I was going to take out whatever I could and ship back home but it didn’t make much sense to send home my water bottle and a sweater. The rest I need. My electric toothbrush needs its charger. I need my hair straightner. I honestly tried to find something that could go. Couldn’t think of anything. I have worn all my shoes. Used all my hair products. What could I do without? So I threw out my hair dryer (brand new) and my water bottle. Needless to say, I reluctantly paid the fee (they lowered it to 20 euros because they felt sorry for me. So I was set. I am now taking ferries from island to island.
Getting on the plane. If you can call it that.
Then I go to get on the plane. They have to be kidding! It had propellers! It is no wonder I had to pay extra for my luggage, it weighed more than the plane. I knew I was in trouble when several of the men passengers did the sign of the cross. When in Rome do as the Romans do! I prayed.
Took the video of the safety instructions because I was truly interested in where the life jackets were. I never pay attention before in airplanes on how the seat becomes a life preserver but this time I NEEDED to know as we were flying over water. Yikes! I couldn’t hear or understand a word she was saying. So much for trying to listen. It was so noisy I wouldn’t even be able to hear the pilot say to take the safety position due to some problems Great! I’m going down. Canada wouldn’t even hear about a twelve seater going down in the Mediterranean Sea. Gone Forever! (Video of flight attendant to follow when I get a hotel with internet)
Even the airports are on the sea.
Now I wonder what kind of meal they are going to serve? I waited and waited. Nothing. Go figure! Actually the flight attendant is trying to get by a passenger and she kept hitting her head.
I have to say it was a very pleasant flight after all but I do prefer my pod in first class.
Just a little cozy!
Now for my hotel in Rhodes! That is where the real life and death experience happens. I am staying in a very inexpensive hotel. So is every 20 year old in Rhodes. The halls are full of drunken, screaming meemies. The front desk said they have lots of trouble and please don’t hesitate to call at 2 or 5 am to complain.
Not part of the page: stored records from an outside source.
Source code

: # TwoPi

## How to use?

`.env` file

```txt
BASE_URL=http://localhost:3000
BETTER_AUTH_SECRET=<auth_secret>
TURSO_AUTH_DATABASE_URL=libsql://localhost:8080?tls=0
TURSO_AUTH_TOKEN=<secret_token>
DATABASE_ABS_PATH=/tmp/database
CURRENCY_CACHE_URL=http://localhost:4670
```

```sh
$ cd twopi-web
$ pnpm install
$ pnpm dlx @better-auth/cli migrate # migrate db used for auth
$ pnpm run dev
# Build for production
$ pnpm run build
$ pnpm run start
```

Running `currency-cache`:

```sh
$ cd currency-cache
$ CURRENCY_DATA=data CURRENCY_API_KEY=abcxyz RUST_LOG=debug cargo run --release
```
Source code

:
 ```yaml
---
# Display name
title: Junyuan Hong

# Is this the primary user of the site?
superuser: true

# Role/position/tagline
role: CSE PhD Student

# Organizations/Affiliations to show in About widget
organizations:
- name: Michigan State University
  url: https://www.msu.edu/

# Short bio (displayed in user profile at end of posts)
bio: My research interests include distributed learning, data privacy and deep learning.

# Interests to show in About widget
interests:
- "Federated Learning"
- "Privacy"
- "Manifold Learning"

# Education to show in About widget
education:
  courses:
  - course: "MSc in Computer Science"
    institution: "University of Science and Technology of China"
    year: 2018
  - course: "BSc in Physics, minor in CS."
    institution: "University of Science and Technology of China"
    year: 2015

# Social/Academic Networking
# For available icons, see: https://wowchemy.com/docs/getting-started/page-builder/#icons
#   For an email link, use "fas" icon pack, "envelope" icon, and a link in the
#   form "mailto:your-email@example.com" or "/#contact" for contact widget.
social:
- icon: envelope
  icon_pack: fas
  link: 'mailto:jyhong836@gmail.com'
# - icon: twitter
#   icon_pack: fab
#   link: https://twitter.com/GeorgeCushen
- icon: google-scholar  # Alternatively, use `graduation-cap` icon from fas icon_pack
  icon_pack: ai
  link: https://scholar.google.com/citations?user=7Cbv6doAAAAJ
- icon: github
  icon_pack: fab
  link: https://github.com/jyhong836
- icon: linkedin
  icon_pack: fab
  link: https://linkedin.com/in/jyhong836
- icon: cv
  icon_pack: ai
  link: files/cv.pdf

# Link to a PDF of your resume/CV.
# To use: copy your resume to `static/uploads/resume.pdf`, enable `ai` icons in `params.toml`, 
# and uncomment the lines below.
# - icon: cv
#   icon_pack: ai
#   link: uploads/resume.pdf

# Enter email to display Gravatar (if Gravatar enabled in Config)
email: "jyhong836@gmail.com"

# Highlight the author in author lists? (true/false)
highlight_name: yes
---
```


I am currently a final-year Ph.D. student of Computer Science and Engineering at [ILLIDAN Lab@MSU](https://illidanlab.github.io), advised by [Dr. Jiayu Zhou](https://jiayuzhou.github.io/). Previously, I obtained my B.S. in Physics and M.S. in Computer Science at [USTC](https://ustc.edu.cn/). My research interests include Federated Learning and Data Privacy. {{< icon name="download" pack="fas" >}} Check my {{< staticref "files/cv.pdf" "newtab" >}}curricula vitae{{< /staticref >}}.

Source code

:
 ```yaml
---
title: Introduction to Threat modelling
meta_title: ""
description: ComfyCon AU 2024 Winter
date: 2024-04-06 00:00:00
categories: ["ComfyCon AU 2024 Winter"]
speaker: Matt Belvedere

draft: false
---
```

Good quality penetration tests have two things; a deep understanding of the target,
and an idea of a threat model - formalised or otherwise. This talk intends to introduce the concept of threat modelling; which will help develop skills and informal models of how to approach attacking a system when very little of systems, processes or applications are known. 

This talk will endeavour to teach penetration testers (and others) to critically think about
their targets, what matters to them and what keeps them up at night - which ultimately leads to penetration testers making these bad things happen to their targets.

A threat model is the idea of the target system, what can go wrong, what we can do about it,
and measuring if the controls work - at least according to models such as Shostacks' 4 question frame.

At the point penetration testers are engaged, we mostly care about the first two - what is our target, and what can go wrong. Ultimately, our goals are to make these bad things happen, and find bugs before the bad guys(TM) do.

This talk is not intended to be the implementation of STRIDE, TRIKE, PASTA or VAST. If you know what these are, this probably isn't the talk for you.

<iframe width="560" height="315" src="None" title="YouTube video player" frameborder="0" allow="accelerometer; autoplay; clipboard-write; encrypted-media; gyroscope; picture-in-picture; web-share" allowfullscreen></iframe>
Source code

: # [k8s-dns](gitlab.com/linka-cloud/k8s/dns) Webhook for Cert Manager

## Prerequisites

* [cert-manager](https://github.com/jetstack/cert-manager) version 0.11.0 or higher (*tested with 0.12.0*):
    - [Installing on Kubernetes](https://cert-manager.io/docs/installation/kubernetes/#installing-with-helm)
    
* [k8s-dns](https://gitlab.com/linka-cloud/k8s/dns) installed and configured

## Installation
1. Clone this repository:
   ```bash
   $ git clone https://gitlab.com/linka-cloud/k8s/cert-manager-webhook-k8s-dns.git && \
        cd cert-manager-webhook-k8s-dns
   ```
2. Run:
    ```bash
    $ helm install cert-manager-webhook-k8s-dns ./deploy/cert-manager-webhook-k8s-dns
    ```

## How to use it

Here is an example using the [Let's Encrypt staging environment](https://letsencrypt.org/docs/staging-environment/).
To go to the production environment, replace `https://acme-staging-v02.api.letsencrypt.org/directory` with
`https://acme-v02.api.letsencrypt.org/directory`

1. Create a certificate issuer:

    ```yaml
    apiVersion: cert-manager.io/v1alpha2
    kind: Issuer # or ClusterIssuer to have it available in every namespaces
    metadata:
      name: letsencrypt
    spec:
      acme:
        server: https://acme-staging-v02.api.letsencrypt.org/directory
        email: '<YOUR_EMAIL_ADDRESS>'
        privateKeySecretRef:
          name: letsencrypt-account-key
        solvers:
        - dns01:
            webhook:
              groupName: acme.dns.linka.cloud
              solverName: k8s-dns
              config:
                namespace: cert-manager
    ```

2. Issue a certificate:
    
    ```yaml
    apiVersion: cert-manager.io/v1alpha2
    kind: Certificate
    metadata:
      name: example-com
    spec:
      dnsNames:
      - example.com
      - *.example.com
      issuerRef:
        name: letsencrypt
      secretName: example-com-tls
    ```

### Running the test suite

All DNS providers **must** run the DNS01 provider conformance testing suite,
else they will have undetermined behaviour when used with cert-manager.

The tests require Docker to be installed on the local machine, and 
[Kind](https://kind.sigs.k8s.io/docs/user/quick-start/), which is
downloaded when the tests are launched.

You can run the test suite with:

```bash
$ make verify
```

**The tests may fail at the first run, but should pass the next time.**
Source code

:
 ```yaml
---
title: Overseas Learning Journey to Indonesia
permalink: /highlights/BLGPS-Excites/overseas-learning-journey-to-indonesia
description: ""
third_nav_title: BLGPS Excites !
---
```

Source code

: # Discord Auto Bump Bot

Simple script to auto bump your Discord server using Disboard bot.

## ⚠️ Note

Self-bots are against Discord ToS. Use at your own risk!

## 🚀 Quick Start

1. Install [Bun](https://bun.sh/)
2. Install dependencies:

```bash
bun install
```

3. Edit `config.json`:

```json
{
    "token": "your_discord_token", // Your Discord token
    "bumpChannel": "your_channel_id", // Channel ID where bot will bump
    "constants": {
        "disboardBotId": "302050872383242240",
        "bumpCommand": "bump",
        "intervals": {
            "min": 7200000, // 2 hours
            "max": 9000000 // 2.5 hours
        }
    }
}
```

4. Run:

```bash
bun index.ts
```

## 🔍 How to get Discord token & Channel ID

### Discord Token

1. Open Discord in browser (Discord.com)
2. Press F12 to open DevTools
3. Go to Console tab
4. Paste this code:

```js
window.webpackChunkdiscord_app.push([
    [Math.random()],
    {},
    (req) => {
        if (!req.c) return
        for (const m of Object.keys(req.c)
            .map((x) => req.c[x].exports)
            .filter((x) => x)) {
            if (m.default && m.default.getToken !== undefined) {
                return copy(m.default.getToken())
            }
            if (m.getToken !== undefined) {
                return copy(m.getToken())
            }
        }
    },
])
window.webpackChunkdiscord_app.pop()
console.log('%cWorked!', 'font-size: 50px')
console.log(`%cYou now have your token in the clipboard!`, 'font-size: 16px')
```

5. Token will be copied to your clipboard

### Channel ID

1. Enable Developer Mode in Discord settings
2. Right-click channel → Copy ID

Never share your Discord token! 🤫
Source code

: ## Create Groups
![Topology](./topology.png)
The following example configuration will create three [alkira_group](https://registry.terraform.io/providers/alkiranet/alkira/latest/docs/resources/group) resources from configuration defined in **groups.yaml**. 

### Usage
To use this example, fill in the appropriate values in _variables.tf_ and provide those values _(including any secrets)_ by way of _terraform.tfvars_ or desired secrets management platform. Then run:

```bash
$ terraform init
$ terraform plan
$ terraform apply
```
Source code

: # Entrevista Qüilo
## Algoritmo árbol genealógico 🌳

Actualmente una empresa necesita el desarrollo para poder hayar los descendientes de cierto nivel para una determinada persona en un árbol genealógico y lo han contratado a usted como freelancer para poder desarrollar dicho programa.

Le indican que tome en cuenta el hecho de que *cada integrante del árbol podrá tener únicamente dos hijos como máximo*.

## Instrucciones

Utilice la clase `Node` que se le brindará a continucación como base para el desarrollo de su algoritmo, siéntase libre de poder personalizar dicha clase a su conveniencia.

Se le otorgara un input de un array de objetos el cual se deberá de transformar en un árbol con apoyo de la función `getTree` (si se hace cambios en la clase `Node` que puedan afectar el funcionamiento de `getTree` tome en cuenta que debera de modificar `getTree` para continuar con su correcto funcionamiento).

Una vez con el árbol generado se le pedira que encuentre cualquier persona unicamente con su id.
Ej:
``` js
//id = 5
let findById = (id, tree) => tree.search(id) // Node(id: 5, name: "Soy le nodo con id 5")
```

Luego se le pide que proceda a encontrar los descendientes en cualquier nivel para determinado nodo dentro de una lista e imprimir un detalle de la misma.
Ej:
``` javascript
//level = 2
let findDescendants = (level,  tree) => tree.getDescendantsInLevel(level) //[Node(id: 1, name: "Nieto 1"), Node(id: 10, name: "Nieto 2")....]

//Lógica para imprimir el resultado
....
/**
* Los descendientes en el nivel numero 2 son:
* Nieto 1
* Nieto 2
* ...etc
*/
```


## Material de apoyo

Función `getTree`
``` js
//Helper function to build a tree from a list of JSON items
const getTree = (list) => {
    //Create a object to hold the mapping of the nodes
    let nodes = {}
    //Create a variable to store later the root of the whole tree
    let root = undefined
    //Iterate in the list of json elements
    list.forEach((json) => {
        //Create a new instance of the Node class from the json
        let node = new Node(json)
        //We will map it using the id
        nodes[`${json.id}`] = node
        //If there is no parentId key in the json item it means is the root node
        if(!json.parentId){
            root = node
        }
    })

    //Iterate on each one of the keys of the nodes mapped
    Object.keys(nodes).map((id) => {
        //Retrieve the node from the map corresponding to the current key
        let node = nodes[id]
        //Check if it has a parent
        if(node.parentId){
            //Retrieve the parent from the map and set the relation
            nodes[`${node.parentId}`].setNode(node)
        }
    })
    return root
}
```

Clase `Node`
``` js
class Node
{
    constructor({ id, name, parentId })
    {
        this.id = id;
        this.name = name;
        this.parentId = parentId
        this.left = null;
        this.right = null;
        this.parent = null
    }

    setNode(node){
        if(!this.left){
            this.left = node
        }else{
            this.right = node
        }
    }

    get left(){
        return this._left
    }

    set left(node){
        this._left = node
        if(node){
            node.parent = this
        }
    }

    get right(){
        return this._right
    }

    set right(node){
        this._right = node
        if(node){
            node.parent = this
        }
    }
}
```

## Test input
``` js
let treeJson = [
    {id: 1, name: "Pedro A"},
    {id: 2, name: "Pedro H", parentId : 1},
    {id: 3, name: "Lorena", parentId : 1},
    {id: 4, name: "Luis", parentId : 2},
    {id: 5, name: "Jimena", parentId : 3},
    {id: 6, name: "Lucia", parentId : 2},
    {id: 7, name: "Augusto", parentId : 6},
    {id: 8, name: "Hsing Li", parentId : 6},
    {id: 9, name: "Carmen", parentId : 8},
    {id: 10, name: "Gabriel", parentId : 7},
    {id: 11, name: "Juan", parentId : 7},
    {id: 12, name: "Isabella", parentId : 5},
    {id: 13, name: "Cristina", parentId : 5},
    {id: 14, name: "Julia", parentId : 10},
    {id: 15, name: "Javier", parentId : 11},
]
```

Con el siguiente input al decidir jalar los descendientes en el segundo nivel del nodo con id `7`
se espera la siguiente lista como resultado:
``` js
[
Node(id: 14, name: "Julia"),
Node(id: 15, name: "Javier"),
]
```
Oh goody! I get to be the hag from room 621. As you can see the room is nothing at all. I don’t mind it but I think I may look for another place tomorrow.
I hope to go on some tours while I am here. Since it is late now all the booking places are closed so I will just sit here and drink my red wine and eat my peanuts in a bar that offers free Internet.
So here I am. Having a wonderful time typing away while all these shirtless people drink their faces off.
Flight attendant trying to go through the aisle.
Some of the drinks on the menu here are:
Between the Sheets
Sex on the Beach
I wonder which one I should try? Hhhmmm!
A little later.
.. Just got back from booking a full day trip to Turkey tomorrow. I leave at 7:25 and return in the evening. On Saturday I am going on a bus tour of the ruins of the island. It is in French. Should be interesting. I wonder how much I will catch. The English one didn't have enough people going so they cancelled it. I thought... what the heck, I speak French. On Sunday I leave for five days to Santorini. That is the highlight of this trip for me. I wanted to save it for last but because of its situation in the islands it didn't make sense. From there I am off to Mykonos. That is where the movie "Shirley Valentine" took place. I won't be staying there long as it is known as the 24 hour party island. Not really what I am into. But I think I need to see what it is like. I am sure I am going to get a feel for the 24 hour party from the place I am staying right now. Everyone is appalled that I am staying at a hotel in "Bar Alley". Who knew? I didn't. I kind of figured it out this afternoon when all I saw was hundreds of drunk kids stumbling all over the place and yelling at the top of their lungs. I will see how tonight goes and get the heck out on my tour tomorrow.
I was able to watch the pilots every move. Even saw the controls.
I am sure the Turks are better behaved.
Naked woman on the balcony across from me. They are everywhere and yes, she was only in a pair of underwear.
Life is good here in Greece! Wish you were all here with me!